== Brief ==
Below are several records. Retype exactly those lines running from the one with "you to install" through the one with "include these in", end lines included, and no others.

== Records to use ==
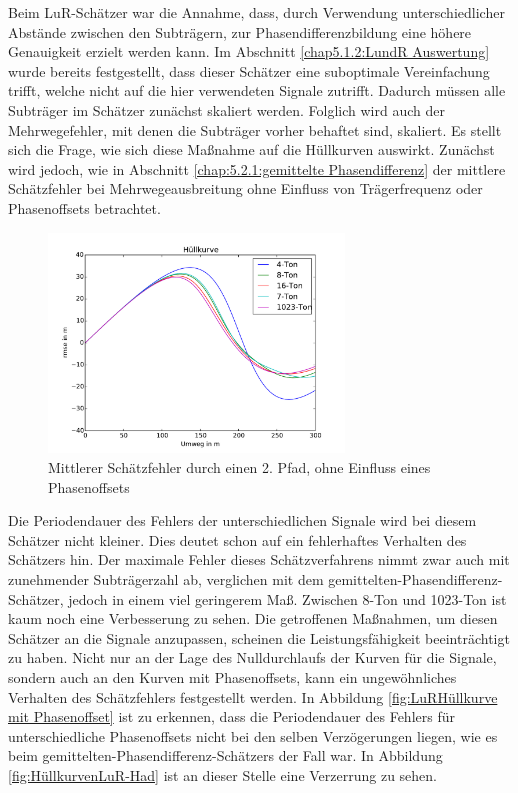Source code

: Beim \gls{LuR}-Schätzer war die Annahme, dass, durch Verwendung unterschiedlicher Abstände zwischen den Subträgern, zur Phasendifferenzbildung eine höhere Genauigkeit erzielt werden kann. Im Abschnitt \ref{chap5.1.2:LundR Auswertung} wurde bereits festgestellt, dass dieser Schätzer eine suboptimale Vereinfachung trifft, welche nicht auf die hier verwendeten Signale zutrifft. Dadurch müssen alle Subträger im Schätzer zunächst skaliert werden. Folglich wird auch der Mehrwegefehler, mit denen die Subträger vorher behaftet sind, skaliert. Es stellt sich die Frage, wie sich diese Maßnahme auf die Hüllkurven auswirkt. Zunächst wird jedoch, wie in Abschnitt \ref{chap:5.2.1:gemittelte Phasendifferenz} der mittlere Schätzfehler bei Mehrwegeausbreitung ohne Einfluss von Trägerfrequenz oder Phasenoffsets betrachtet.
 
\begin{figure}[htbp]
	\centering
	\includegraphics[width = 0.7\textwidth]{images/LuR_Huellkurve_ohne_Traeger}
	\caption{Mittlerer Schätzfehler durch einen 2. Pfad, ohne Einfluss eines Phasenoffsets}
	\label{fig:LuRHullkurveBasisband}
\end{figure}

Die Periodendauer des Fehlers der unterschiedlichen Signale wird bei diesem Schätzer nicht kleiner. Dies deutet schon auf ein fehlerhaftes Verhalten des Schätzers hin. 
Der maximale Fehler dieses Schätzverfahrens nimmt zwar auch mit zunehmender Subträgerzahl ab, verglichen mit dem gemittelten-Phasendifferenz-Schätzer, jedoch in einem viel geringerem Maß. Zwischen 8-Ton und 1023-Ton ist kaum noch eine Verbesserung zu sehen. Die getroffenen Maßnahmen, um diesen Schätzer an die Signale anzupassen, scheinen die Leistungsfähigkeit beeinträchtigt zu haben. Nicht nur an der Lage des Nulldurchlaufs der Kurven für die Signale, sondern auch an den Kurven mit Phasenoffsets, kann ein ungewöhnliches Verhalten des Schätzfehlers festgestellt werden. In Abbildung \ref{fig:LuRHüllkurve mit Phasenoffset} ist zu erkennen, dass die Periodendauer des Fehlers für unterschiedliche Phasenoffsets nicht bei den selben Verzögerungen liegen, wie es beim gemittelten-Phasendifferenz-Schätzers der Fall war. In Abbildung \ref{fig:HüllkurvenLuR-Had} ist an dieser Stelle eine Verzerrung zu sehen.

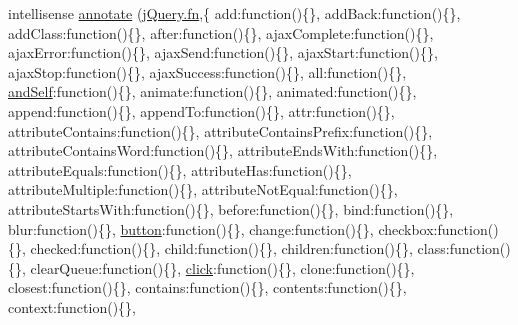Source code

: \begin{DoxyCompactItemize}
\item 
intellisense \hyperlink{jquery-1_810_82_8intellisense_8js_abcf3dc0ac27677031e769f329e49d75a}{annotate} (\hyperlink{_scripts_2jquery-1_810_82_8min_8js_a37b9e1ceee4c6d2616fa6081784b5468}{j\+Query.\+fn},\{ \textquotesingle{}add\textquotesingle{}\+:function()\{\}, \textquotesingle{}add\+Back\textquotesingle{}\+:function()\{\}, \textquotesingle{}add\+Class\textquotesingle{}\+:function()\{\}, \textquotesingle{}after\textquotesingle{}\+:function()\{\}, \textquotesingle{}ajax\+Complete\textquotesingle{}\+:function()\{\}, \textquotesingle{}ajax\+Error\textquotesingle{}\+:function()\{\}, \textquotesingle{}ajax\+Send\textquotesingle{}\+:function()\{\}, \textquotesingle{}ajax\+Start\textquotesingle{}\+:function()\{\}, \textquotesingle{}ajax\+Stop\textquotesingle{}\+:function()\{\}, \textquotesingle{}ajax\+Success\textquotesingle{}\+:function()\{\}, \textquotesingle{}all\textquotesingle{}\+:function()\{\}, \textquotesingle{}\hyperlink{_scripts_2jquery-1_810_82_8js_a63df20b949f6e6fc37d300a41fd9c02b}{and\+Self}\textquotesingle{}\+:function()\{\}, \textquotesingle{}animate\textquotesingle{}\+:function()\{\}, \textquotesingle{}animated\textquotesingle{}\+:function()\{\}, \textquotesingle{}append\textquotesingle{}\+:function()\{\}, \textquotesingle{}append\+To\textquotesingle{}\+:function()\{\}, \textquotesingle{}attr\textquotesingle{}\+:function()\{\}, \textquotesingle{}attribute\+Contains\textquotesingle{}\+:function()\{\}, \textquotesingle{}attribute\+Contains\+Prefix\textquotesingle{}\+:function()\{\}, \textquotesingle{}attribute\+Contains\+Word\textquotesingle{}\+:function()\{\}, \textquotesingle{}attribute\+Ends\+With\textquotesingle{}\+:function()\{\}, \textquotesingle{}attribute\+Equals\textquotesingle{}\+:function()\{\}, \textquotesingle{}attribute\+Has\textquotesingle{}\+:function()\{\}, \textquotesingle{}attribute\+Multiple\textquotesingle{}\+:function()\{\}, \textquotesingle{}attribute\+Not\+Equal\textquotesingle{}\+:function()\{\}, \textquotesingle{}attribute\+Starts\+With\textquotesingle{}\+:function()\{\}, \textquotesingle{}before\textquotesingle{}\+:function()\{\}, \textquotesingle{}bind\textquotesingle{}\+:function()\{\}, \textquotesingle{}blur\textquotesingle{}\+:function()\{\}, \textquotesingle{}\hyperlink{_scripts_2bootstrap_8min_8js_a55e170814e74f6c3db8ae9ea3ba9054f}{button}\textquotesingle{}\+:function()\{\}, \textquotesingle{}change\textquotesingle{}\+:function()\{\}, \textquotesingle{}checkbox\textquotesingle{}\+:function()\{\}, \textquotesingle{}checked\textquotesingle{}\+:function()\{\}, \textquotesingle{}child\textquotesingle{}\+:function()\{\}, \textquotesingle{}children\textquotesingle{}\+:function()\{\}, \textquotesingle{}class\textquotesingle{}\+:function()\{\}, \textquotesingle{}clear\+Queue\textquotesingle{}\+:function()\{\}, \textquotesingle{}\hyperlink{login_8js_a2c7f8b6219185f8af7ec9cece8bc41e3}{click}\textquotesingle{}\+:function()\{\}, \textquotesingle{}clone\textquotesingle{}\+:function()\{\}, \textquotesingle{}closest\textquotesingle{}\+:function()\{\}, \textquotesingle{}contains\textquotesingle{}\+:function()\{\}, \textquotesingle{}contents\textquotesingle{}\+:function()\{\}, \textquotesingle{}context\textquotesingle{}\+:function()\{\}, 
\end{DoxyCompactItemize}
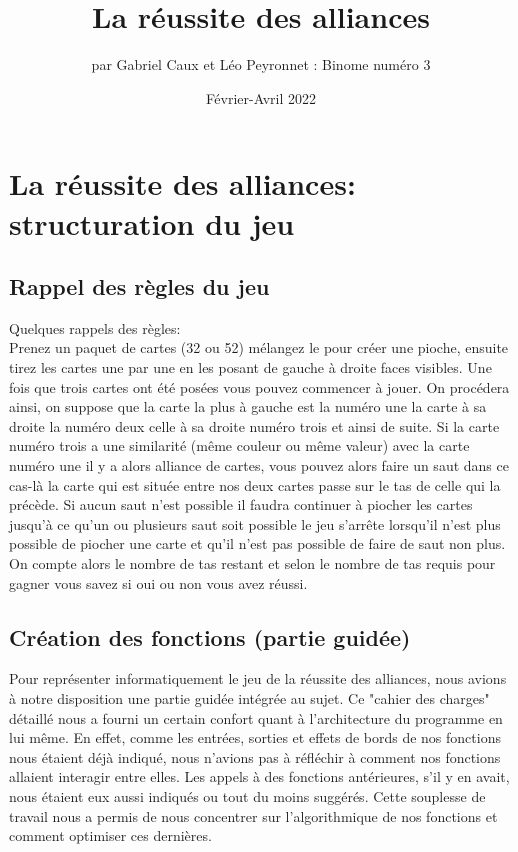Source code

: \documentclass[10pt,a4paper,french,titlepage]{article}
\author{par Gabriel Caux et Léo Peyronnet : Binome numéro 3}
\title{La réussite des alliances}
\date{Février-Avril 2022}
\theoremstyle{definition}
\begin{document}
\maketitle
\tableofcontents
\section{La réussite des alliances: structuration du jeu}
\subsection{Rappel des règles du jeu}
Quelques rappels des règles: \\
Prenez un paquet de cartes (32 ou 52) mélangez le pour créer une pioche, ensuite tirez les cartes une par une en les posant de gauche à droite faces visibles. Une fois que trois cartes ont été posées vous pouvez commencer à jouer. On procédera ainsi, on suppose que la carte la plus à gauche est la numéro une la carte à sa droite la numéro deux celle à sa droite numéro trois et ainsi de suite. Si la carte numéro trois a une similarité (même couleur ou même valeur) avec la carte numéro une il y a alors alliance de cartes, vous pouvez alors faire un saut dans ce cas-là la carte qui est située entre nos deux cartes passe sur le tas de celle qui la précède. Si aucun saut n'est possible il faudra continuer à piocher les cartes jusqu'à ce qu'un ou plusieurs saut soit possible le jeu s'arrête lorsqu'il n'est plus possible de piocher une carte et qu'il n'est pas possible de faire de saut non plus. On compte alors le nombre de tas restant et selon le nombre de tas requis pour gagner vous savez si oui ou non vous avez réussi.

\subsection{Création des fonctions (partie guidée)}
Pour représenter informatiquement le jeu de la réussite des alliances, nous avions à notre disposition une partie guidée intégrée au sujet. Ce "cahier des charges" détaillé nous a fourni un certain confort quant à l'architecture du programme en lui même. En effet, comme les entrées, sorties et effets de bords de nos fonctions nous étaient déjà indiqué, nous n'avions pas à réfléchir à comment nos fonctions allaient interagir entre elles. Les appels à des fonctions antérieures, s'il y en avait, nous étaient eux aussi indiqués ou tout du moins suggérés. Cette souplesse de travail nous a permis de nous concentrer sur l'algorithmique de nos fonctions et comment optimiser ces dernières.
\end{document}
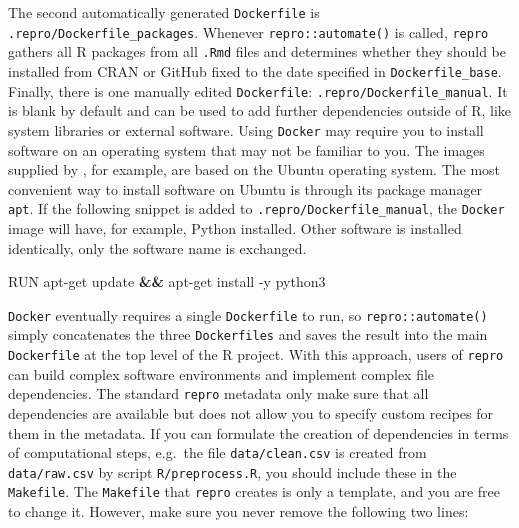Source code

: \documentclass[psych,tutorial,accept,moreauthors,pdftex]{Definitions/mdpi}
\newenvironment{Shaded}{\begin{snugshade}}{\end{snugshade}}
\newcommand{\AttributeTok}[1]{\textcolor[rgb]{0.77,0.63,0.00}{#1}}
\newcommand{\ExtensionTok}[1]{#1}
\newcommand{\KeywordTok}[1]{\textcolor[rgb]{0.13,0.29,0.53}{\textbf{#1}}}
\newcommand{\NormalTok}[1]{#1}
\begin{document}
\begin{paracol}{2}
The second automatically generated \texttt{Dockerfile} is
\texttt{.repro/Dockerfile\_packages}. Whenever
\texttt{repro::automate()} is called, \texttt{repro} gathers all R
packages from all \texttt{.Rmd} files and determines whether they should
be installed from CRAN or GitHub fixed to the date specified in
\texttt{Dockerfile\_base}. Finally, there is one manually edited
\texttt{Dockerfile}: \texttt{.repro/Dockerfile\_manual}. It is blank by
default and can be used to add further dependencies outside of R, like
system libraries or external software. Using \texttt{Docker} may require
you to install software on an operating system that may not be familiar
to you. The images supplied by
\citep{boettigerIntroductionRockerDocker2017}, for example, are based on
the Ubuntu operating system. The most convenient way to install software
on Ubuntu is through its package manager \texttt{apt}. If the following
snippet is added to \texttt{.repro/Dockerfile\_manual}, the
\texttt{Docker} image will have, for example, Python installed. Other
software is installed identically, only the software name is exchanged.

\begin{adjustwidth}{0.5cm}{0cm} 
\begin{Shaded}
\begin{Highlighting}[]
\ExtensionTok{RUN}\NormalTok{ apt{-}get update }\KeywordTok{\&\&} \ExtensionTok{apt{-}get}\NormalTok{ install }\AttributeTok{{-}y}\NormalTok{ python3}
\end{Highlighting}
\end{Shaded}
\end{adjustwidth}


\texttt{Docker} eventually requires a single \texttt{Dockerfile} to run,
so \texttt{repro::automate()} simply concatenates the three
\texttt{Dockerfiles} and saves the result into the main
\texttt{Dockerfile} at the top level of the R project. With this
approach, users of \texttt{repro} can build complex software
environments and implement complex file dependencies. The standard
\texttt{repro} metadata only make sure that all dependencies are
available but does not allow you to specify custom recipes for them in
the metadata. If you can formulate the creation of dependencies in terms
of computational steps, e.g.~the file \texttt{data/clean.csv} is created
from \texttt{data/raw.csv} by script \texttt{R/preprocess.R}, you should
include these in the \texttt{Makefile}. The \texttt{Makefile} that
\texttt{repro} creates is only a template, and you are free to change
it. However, make sure you never remove the following two lines:


\end{paracol}
\end{document}
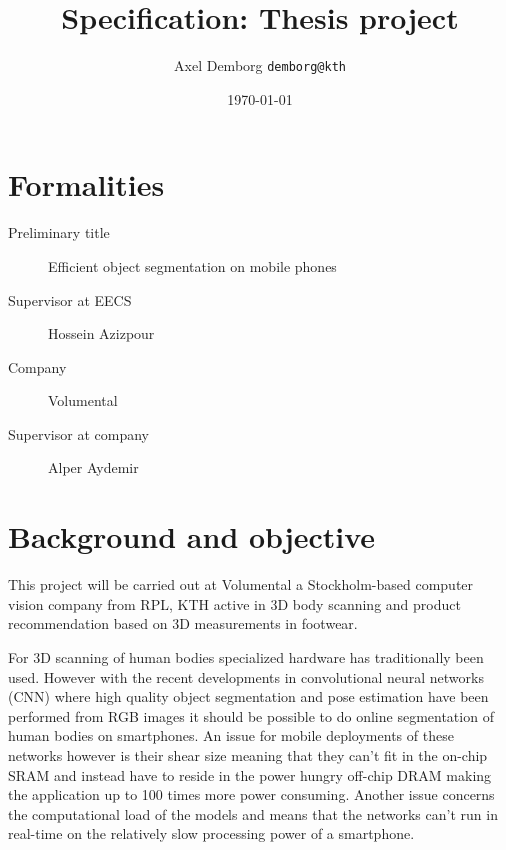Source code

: \documentclass[11pt]{article}
\author{Axel Demborg \texttt{demborg@kth}}
\date{\today}
\title{Specification: Thesis project}
\newcommand{\bibentry}[1]{\cite{#1}}
\begin{document}
\maketitle

\section{Formalities}
\label{sec:orgdc45faf}
\begin{description}
\item[{Preliminary title}] Efficient object segmentation on mobile phones
\item[{Supervisor at EECS}] Hossein Azizpour
\item[{Company}] Volumental
\item[{Supervisor at company}] Alper Aydemir
\end{description}

\section{Background and objective}
\label{sec:org6671fd2}
This project will be carried out at Volumental a Stockholm-based computer vision company from RPL, KTH active in 3D body scanning and product recommendation based on 3D measurements in footwear.

For 3D scanning of human bodies specialized hardware has traditionally been used. However with the recent developments in convolutional neural networks (CNN) where high quality object segmentation\bibentry{BriefHistory} and pose estimation\bibentry{he2017mask} have been performed from RGB images it should be possible to do online segmentation of human bodies on smartphones. An issue for mobile deployments of these networks however is their shear size meaning that they can't fit in the on-chip SRAM and instead have to reside in the power hungry off-chip DRAM making the application up to 100 times more power consuming\bibentry{han2015learning}. Another issue concerns the computational load of the models and means that the networks can't run in real-time on the relatively slow processing power of a smartphone.
\end{document}
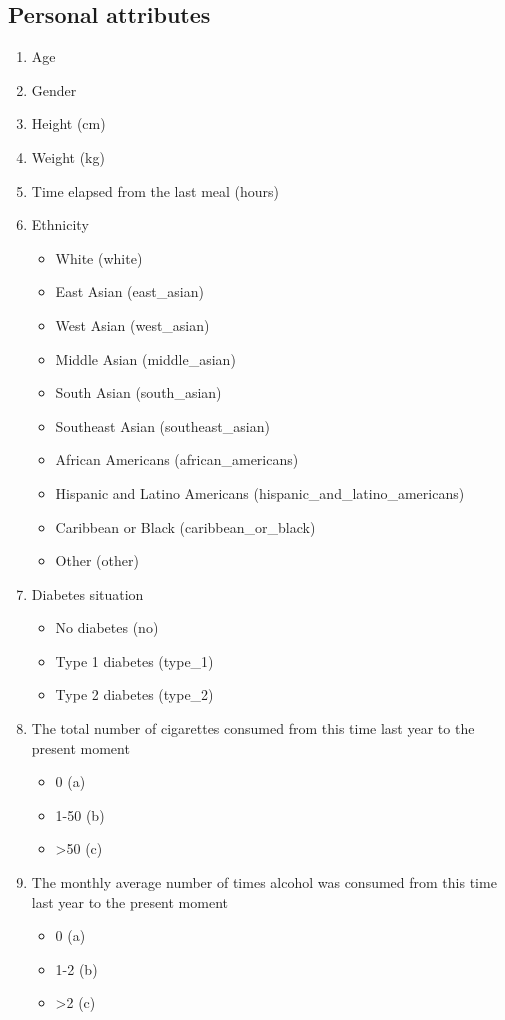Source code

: \documentclass{article}
\begin{document}
\subsection{Personal attributes}
\begin{enumerate}
    \item Age
    \item Gender
    \item Height (cm)
    \item Weight (kg)
    \item Time elapsed from the last meal (hours)
    \item Ethnicity
    \begin{itemize}
        \item White (white)
        \item East Asian (east\_asian)
        \item West Asian (west\_asian)
        \item Middle Asian (middle\_asian)
        \item South Asian (south\_asian)
        \item Southeast Asian (southeast\_asian)
        \item African Americans (african\_americans)
        \item Hispanic and Latino Americans (hispanic\_and\_latino\_americans)
        \item Caribbean or Black (caribbean\_or\_black)
        \item Other (other)
    \end{itemize}
    \item Diabetes situation
    \begin{itemize}
        \item No diabetes (no)
        \item Type 1 diabetes (type\_1)
        \item Type 2 diabetes (type\_2)
    \end{itemize}
    \item The total number of cigarettes consumed from this time last year to the present moment
    \begin{itemize}
        \item 0 (a)
        \item 1-50 (b)
        \item >50 (c)
    \end{itemize}
    \item The monthly average number of times alcohol was consumed from this time last year to the present moment
    \begin{itemize}
        \item 0 (a)
        \item 1-2 (b)
        \item >2 (c)
    \end{itemize}
\end{enumerate}
\end{document}
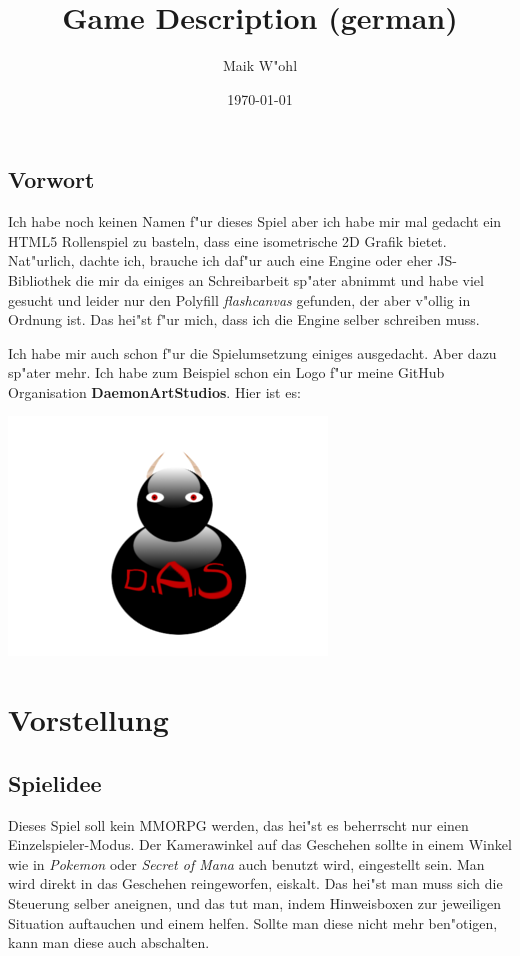 \documentclass[14pt]{book}
\title{Game Description (german)}
\author{Maik W"ohl}
\date{\today}
\begin{document}
\maketitle

\tableofcontents

\chapter*{Vorwort}

Ich habe noch keinen Namen f"ur dieses Spiel aber ich habe mir mal gedacht ein HTML5 Rollenspiel zu basteln, dass eine isometrische 2D Grafik bietet. Nat"urlich, dachte ich, brauche ich daf"ur auch eine Engine oder eher JS-Bibliothek die mir da einiges an Schreibarbeit sp"ater abnimmt und habe viel gesucht und leider nur den Polyfill \emph{flashcanvas} gefunden, der aber v"ollig in Ordnung ist. Das hei"st f"ur mich, dass ich die Engine selber schreiben muss.

Ich habe mir auch schon f"ur die Spielumsetzung einiges ausgedacht. Aber dazu sp"ater mehr. Ich habe zum Beispiel schon ein Logo f"ur meine GitHub Organisation \textbf{DaemonArtStudios}. Hier ist es:

\includegraphics{logo-das-small}

\part{Vorstellung}

\chapter{Spielidee}

Dieses Spiel soll kein MMORPG werden, das hei"st es beherrscht nur einen Einzelspieler-Modus. Der Kamerawinkel auf das Geschehen sollte in einem Winkel wie in \emph{Pokemon} oder \emph{Secret of Mana} auch benutzt wird, eingestellt sein. Man wird direkt in das Geschehen reingeworfen, eiskalt. Das hei"st man muss sich die Steuerung selber aneignen, und das tut man, indem Hinweisboxen zur jeweiligen Situation auftauchen und einem helfen. Sollte man diese nicht mehr ben"otigen, kann man diese auch abschalten.
\end{document}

== Solution for this task ==
you to install software on an operating system that may not be familiar
to you. The images supplied by
\citep{boettigerIntroductionRockerDocker2017}, for example, are based on
the Ubuntu operating system. The most convenient way to install software
on Ubuntu is through its package manager \texttt{apt}. If the following
snippet is added to \texttt{.repro/Dockerfile\_manual}, the
\texttt{Docker} image will have, for example, Python installed. Other
software is installed identically, only the software name is exchanged.

\begin{adjustwidth}{0.5cm}{0cm} 
\begin{Shaded}
\begin{Highlighting}[]
\ExtensionTok{RUN}\NormalTok{ apt{-}get update }\KeywordTok{\&\&} \ExtensionTok{apt{-}get}\NormalTok{ install }\AttributeTok{{-}y}\NormalTok{ python3}
\end{Highlighting}
\end{Shaded}
\end{adjustwidth}


\texttt{Docker} eventually requires a single \texttt{Dockerfile} to run,
so \texttt{repro::automate()} simply concatenates the three
\texttt{Dockerfiles} and saves the result into the main
\texttt{Dockerfile} at the top level of the R project. With this
approach, users of \texttt{repro} can build complex software
environments and implement complex file dependencies. The standard
\texttt{repro} metadata only make sure that all dependencies are
available but does not allow you to specify custom recipes for them in
the metadata. If you can formulate the creation of dependencies in terms
of computational steps, e.g.~the file \texttt{data/clean.csv} is created
from \texttt{data/raw.csv} by script \texttt{R/preprocess.R}, you should
include these in the \texttt{Makefile}. The \texttt{Makefile} that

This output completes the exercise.